===== Exercise materials
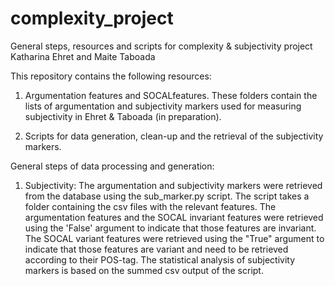 # complexity_project
General steps, resources and scripts for complexity & subjectivity project
Katharina Ehret and Maite Taboada

This repository contains the following resources: 

1. Argumentation features and SOCALfeatures. These folders contain the lists of argumentation and subjectivity markers used for measuring subjectivity in Ehret & Taboada (in preparation). 

2. Scripts for data generation, clean-up and the retrieval of the subjectivity markers.

General steps of data processing and generation:

1. Subjectivity: The argumentation and subjectivity markers were retrieved from the database using the sub_marker.py script. The script takes a folder containing the csv files with the relevant features. The argumentation features and the SOCAL invariant features were retrieved using the 'False' argument to indicate that those features are invariant. The SOCAL variant features were retrieved using the "True" argument to indicate that those features are variant and need to be retrieved according to their POS-tag. The statistical analysis of subjectivity markers is based on the summed csv output of the script.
==========
• _Task objective_:
Make an exact copy of the records from their first line through the line containing "General steps of", both ends included, with the pictures omitted.

• _Exercise solution_:
 # complexity_project
General steps, resources and scripts for complexity & subjectivity project
Katharina Ehret and Maite Taboada

This repository contains the following resources: 

1. Argumentation features and SOCALfeatures. These folders contain the lists of argumentation and subjectivity markers used for measuring subjectivity in Ehret & Taboada (in preparation). 

2. Scripts for data generation, clean-up and the retrieval of the subjectivity markers.

General steps of data processing and generation:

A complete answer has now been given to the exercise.